Nick — I agree wholeheartedly that we must be sceptical of concepts, indeed of everything (The 5th Agreement of Ruiz: question everything, but learn to listen) in order to discern the truth.

The Solitary Walker said...

As you know, I love Robinson Jeffers, Am, and wish he were better known in the UK.

'As for us: We must uncenter our minds from ourselves…'

I'm also reminded of this poem:
http://www.lorenwebster.net/In_a_Dark_Time/2007/04/05/jeffers-the-beauty-of-things/

The Solitary Walker said...

Thanks for your comment, Vagabonde, reminding us of the deeply personal nature of our idea of beauty and of all the different connotations of the word 'beauty'. You were lucky to see and hear Ruiz.

Goat said...

Beautifully put, sir.

I grew up in and around mangrove "swamps" and wetlands. I still find such places incredibly calming and beautiful. When i was growing up, my small town north of Brisbane was the butt of jokes for being a "slum" (originally a kind of cheap fishing-shack settlement): mud, mangroves and mosquitos. Now it's a place only millionaires can afford to buy into; the wetlands that were treated as wasteland in the 60s and 70s (and earlier) are protected by conventions and hordes of people drive there on the weekends to walk their dogs on the once-disgusting mudflats...

So concepts of the beautiful and important etc can definitely evolve along with other social attitudes. And even a mosquito has a certain "beauty", both before and especially after it is slapped into oblivion.

Loren said...

I couldn't possibly define "beauty," but I sometimes think I know it when I see it through the lens of my camera.

I must admit, though, that I find it easier to see beauty in nature than in man-made creations.

Amanda said...

There are those things, such as the Golden Mean, that are supposed to be scientific affirmation for such a concept as objective beauty in the universe. But that's a human-made concept, isn't it? Don Miguel has it right - what we perceive to be beauty as humans is learned. More to the truth is that no such thing exists out there, except a singularity which we can only barely conceive in our consciousness.

Wabi-sabi gets is, as does Keats.

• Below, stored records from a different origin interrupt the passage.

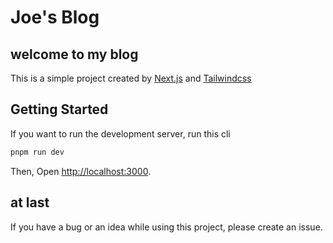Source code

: # Joe's Blog

## welcome to my blog

This is a simple project created by [Next.js](https://nextjs.org) and [Tailwindcss]([https://](https://tailwindcss.com/))

## Getting Started

If you want to run the development server, run this cli

```bash
pnpm run dev
```

Then, Open [http://localhost:3000](http://localhost:3000).

## at last

If you have a bug or an idea while using this project, please create an issue.
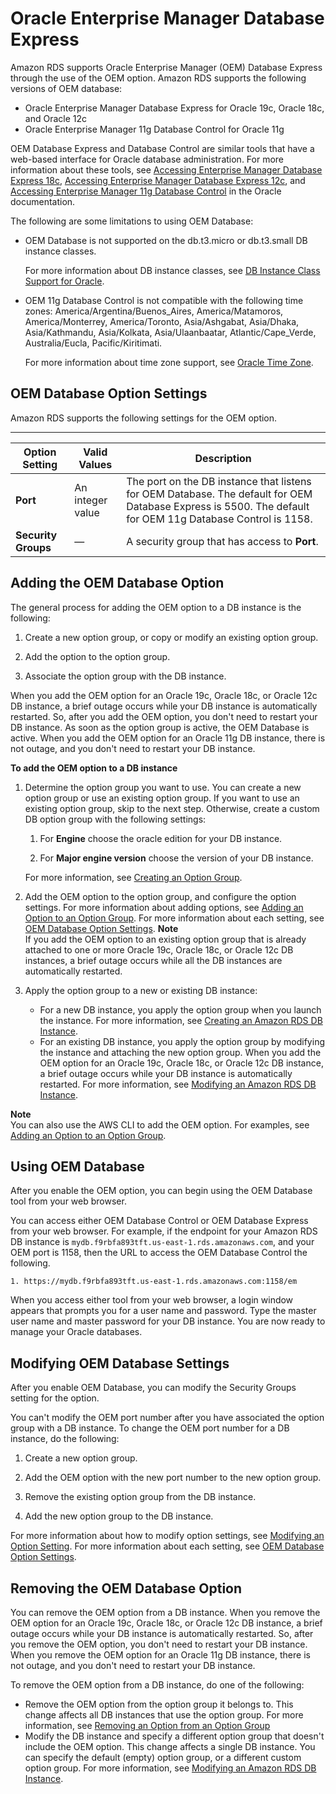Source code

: # Oracle Enterprise Manager Database Express<a name="Appendix.Oracle.Options.OEM_DBControl"></a>

Amazon RDS supports Oracle Enterprise Manager \(OEM\) Database Express through the use of the OEM option\. Amazon RDS supports the following versions of OEM database: 
+ Oracle Enterprise Manager Database Express for Oracle 19c, Oracle 18c, and Oracle 12c
+ Oracle Enterprise Manager 11g Database Control for Oracle 11g

OEM Database Express and Database Control are similar tools that have a web\-based interface for Oracle database administration\. For more information about these tools, see [Accessing Enterprise Manager Database Express 18c](https://docs.oracle.com/en/cloud/paas/database-dbaas-cloud/csdbi/access-em-database-express-18c.html), [Accessing Enterprise Manager Database Express 12c](https://docs.oracle.com/en/cloud/paas/database-dbaas-cloud/csdbi/access-em-database-express-12c.html), and [Accessing Enterprise Manager 11g Database Control](https://docs.oracle.com/cloud/latest/dbcs_dbaas/CSDBI/GUID-0A67F8E8-E1A9-4D0E-8381-FEC4B9316841.htm#CSDBI3445) in the Oracle documentation\. 

The following are some limitations to using OEM Database: 
+ OEM Database is not supported on the db\.t3\.micro or db\.t3\.small DB instance classes\. 

  For more information about DB instance classes, see [DB Instance Class Support for Oracle](CHAP_Oracle.md#Oracle.Concepts.InstanceClasses)\. 
+ OEM 11g Database Control is not compatible with the following time zones: America/Argentina/Buenos\_Aires, America/Matamoros, America/Monterrey, America/Toronto, Asia/Ashgabat, Asia/Dhaka, Asia/Kathmandu, Asia/Kolkata, Asia/Ulaanbaatar, Atlantic/Cape\_Verde, Australia/Eucla, Pacific/Kiritimati\. 

  For more information about time zone support, see [Oracle Time Zone](Appendix.Oracle.Options.Timezone.md)\. 

## OEM Database Option Settings<a name="Appendix.Oracle.Options.OEM_DBControl.Options"></a>

Amazon RDS supports the following settings for the OEM option\. 


****  

| Option Setting | Valid Values | Description | 
| --- | --- | --- | 
| **Port** | An integer value |  The port on the DB instance that listens for OEM Database\. The default for OEM Database Express is 5500\. The default for OEM 11g Database Control is 1158\.   | 
| **Security Groups** | — |  A security group that has access to **Port**\.   | 

## Adding the OEM Database Option<a name="Appendix.Oracle.Options.OEM_DBControl.Add"></a>

The general process for adding the OEM option to a DB instance is the following: 

1. Create a new option group, or copy or modify an existing option group\.

1. Add the option to the option group\.

1. Associate the option group with the DB instance\.

When you add the OEM option for an Oracle 19c, Oracle 18c, or Oracle 12c DB instance, a brief outage occurs while your DB instance is automatically restarted\. So, after you add the OEM option, you don't need to restart your DB instance\. As soon as the option group is active, the OEM Database is active\. When you add the OEM option for an Oracle 11g DB instance, there is not outage, and you don't need to restart your DB instance\. 

**To add the OEM option to a DB instance**

1. Determine the option group you want to use\. You can create a new option group or use an existing option group\. If you want to use an existing option group, skip to the next step\. Otherwise, create a custom DB option group with the following settings: 

   1. For **Engine** choose the oracle edition for your DB instance\. 

   1. For **Major engine version** choose the version of your DB instance\. 

   For more information, see [Creating an Option Group](USER_WorkingWithOptionGroups.md#USER_WorkingWithOptionGroups.Create)\. 

1. Add the OEM option to the option group, and configure the option settings\. For more information about adding options, see [Adding an Option to an Option Group](USER_WorkingWithOptionGroups.md#USER_WorkingWithOptionGroups.AddOption)\. For more information about each setting, see [OEM Database Option Settings](#Appendix.Oracle.Options.OEM_DBControl.Options)\. 
**Note**  
If you add the OEM option to an existing option group that is already attached to one or more Oracle 19c, Oracle 18c, or Oracle 12c DB instances, a brief outage occurs while all the DB instances are automatically restarted\. 

1. Apply the option group to a new or existing DB instance: 
   + For a new DB instance, you apply the option group when you launch the instance\. For more information, see [Creating an Amazon RDS DB Instance](USER_CreateDBInstance.md)\. 
   + For an existing DB instance, you apply the option group by modifying the instance and attaching the new option group\. When you add the OEM option for an Oracle 19c, Oracle 18c, or Oracle 12c DB instance, a brief outage occurs while your DB instance is automatically restarted\. For more information, see [Modifying an Amazon RDS DB Instance](Overview.DBInstance.Modifying.md)\. 

**Note**  
You can also use the AWS CLI to add the OEM option\. For examples, see [Adding an Option to an Option Group](USER_WorkingWithOptionGroups.md#USER_WorkingWithOptionGroups.AddOption)\.

## Using OEM Database<a name="Appendix.Oracle.Options.OEM_DBControl.Using"></a>

After you enable the OEM option, you can begin using the OEM Database tool from your web browser\. 

You can access either OEM Database Control or OEM Database Express from your web browser\. For example, if the endpoint for your Amazon RDS DB instance is `mydb.f9rbfa893tft.us-east-1.rds.amazonaws.com`, and your OEM port is 1158, then the URL to access the OEM Database Control the following\. 

```
1. https://mydb.f9rbfa893tft.us-east-1.rds.amazonaws.com:1158/em
```

When you access either tool from your web browser, a login window appears that prompts you for a user name and password\. Type the master user name and master password for your DB instance\. You are now ready to manage your Oracle databases\. 

## Modifying OEM Database Settings<a name="Appendix.Oracle.Options.OEM_DBControl.ModifySettings"></a>

After you enable OEM Database, you can modify the Security Groups setting for the option\. 

You can't modify the OEM port number after you have associated the option group with a DB instance\. To change the OEM port number for a DB instance, do the following: 

1. Create a new option group\.

1. Add the OEM option with the new port number to the new option group\. 

1. Remove the existing option group from the DB instance\.

1. Add the new option group to the DB instance\.

For more information about how to modify option settings, see [Modifying an Option Setting](USER_WorkingWithOptionGroups.md#USER_WorkingWithOptionGroups.ModifyOption)\. For more information about each setting, see [OEM Database Option Settings](#Appendix.Oracle.Options.OEM_DBControl.Options)\. 

## Removing the OEM Database Option<a name="Appendix.Oracle.Options.OEM_DBControl.Remove"></a>

You can remove the OEM option from a DB instance\. When you remove the OEM option for an Oracle 19c, Oracle 18c, or Oracle 12c DB instance, a brief outage occurs while your DB instance is automatically restarted\. So, after you remove the OEM option, you don't need to restart your DB instance\. When you remove the OEM option for an Oracle 11g DB instance, there is not outage, and you don't need to restart your DB instance\. 

To remove the OEM option from a DB instance, do one of the following: 
+ Remove the OEM option from the option group it belongs to\. This change affects all DB instances that use the option group\. For more information, see [Removing an Option from an Option Group](USER_WorkingWithOptionGroups.md#USER_WorkingWithOptionGroups.RemoveOption) 
+ Modify the DB instance and specify a different option group that doesn't include the OEM option\. This change affects a single DB instance\. You can specify the default \(empty\) option group, or a different custom option group\. For more information, see [Modifying an Amazon RDS DB Instance](Overview.DBInstance.Modifying.md)\. 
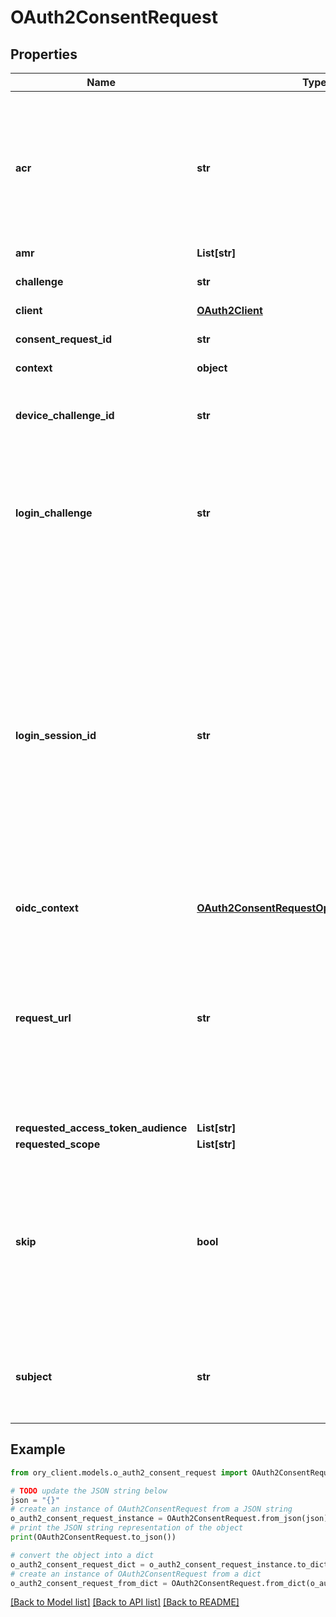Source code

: # OAuth2ConsentRequest


## Properties

Name | Type | Description | Notes
------------ | ------------- | ------------- | -------------
**acr** | **str** | ACR represents the Authentication AuthorizationContext Class Reference value for this authentication session. You can use it to express that, for example, a user authenticated using two factor authentication. | [optional] 
**amr** | **List[str]** |  | [optional] 
**challenge** | **str** | Challenge is used to retrieve/accept/deny the consent request. | 
**client** | [**OAuth2Client**](OAuth2Client.md) |  | [optional] 
**consent_request_id** | **str** | ConsentRequestID is the ID of the consent request. | [optional] 
**context** | **object** |  | [optional] 
**device_challenge_id** | **str** | DeviceChallenge is the device challenge this consent challenge belongs to, if this flow was initiated by a device. | [optional] 
**login_challenge** | **str** | LoginChallenge is the login challenge this consent challenge belongs to. It can be used to associate a login and consent request in the login &amp; consent app. | [optional] 
**login_session_id** | **str** | LoginSessionID is the login session ID. If the user-agent reuses a login session (via cookie / remember flag) this ID will remain the same. If the user-agent did not have an existing authentication session (e.g. remember is false) this will be a new random value. This value is used as the \&quot;sid\&quot; parameter in the ID Token and in OIDC Front-/Back- channel logout. It&#39;s value can generally be used to associate consecutive login requests by a certain user. | [optional] 
**oidc_context** | [**OAuth2ConsentRequestOpenIDConnectContext**](OAuth2ConsentRequestOpenIDConnectContext.md) |  | [optional] 
**request_url** | **str** | RequestURL is the original OAuth 2.0 Authorization URL requested by the OAuth 2.0 client. It is the URL which initiates the OAuth 2.0 Authorization Code or OAuth 2.0 Implicit flow. This URL is typically not needed, but might come in handy if you want to deal with additional request parameters. | [optional] 
**requested_access_token_audience** | **List[str]** |  | [optional] 
**requested_scope** | **List[str]** |  | [optional] 
**skip** | **bool** | Skip, if true, implies that the client has requested the same scopes from the same user previously. If true, you must not ask the user to grant the requested scopes. You must however either allow or deny the consent request using the usual API call. | [optional] 
**subject** | **str** | Subject is the user ID of the end-user that authenticated. Now, that end user needs to grant or deny the scope requested by the OAuth 2.0 client. | [optional] 

## Example

```python
from ory_client.models.o_auth2_consent_request import OAuth2ConsentRequest

# TODO update the JSON string below
json = "{}"
# create an instance of OAuth2ConsentRequest from a JSON string
o_auth2_consent_request_instance = OAuth2ConsentRequest.from_json(json)
# print the JSON string representation of the object
print(OAuth2ConsentRequest.to_json())

# convert the object into a dict
o_auth2_consent_request_dict = o_auth2_consent_request_instance.to_dict()
# create an instance of OAuth2ConsentRequest from a dict
o_auth2_consent_request_from_dict = OAuth2ConsentRequest.from_dict(o_auth2_consent_request_dict)
```
[[Back to Model list]](../README.md#documentation-for-models) [[Back to API list]](../README.md#documentation-for-api-endpoints) [[Back to README]](../README.md)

Philosophers and poets always do.

The Solitary Walker said...

Thanks for this terrific comment, Amanda.

The Solitary Walker said...

And thanks, too, for your own comments, Goat and Loren.

I agree, Loren — beauty in nature is almost a given, but beauty in some man-made creations can be hard to find.

A nice snapshot history of Brisbane, Goat, and its ambivalent 'beautification'. You are God's own ambassador, my friend — seeing the beauty in a mosquito!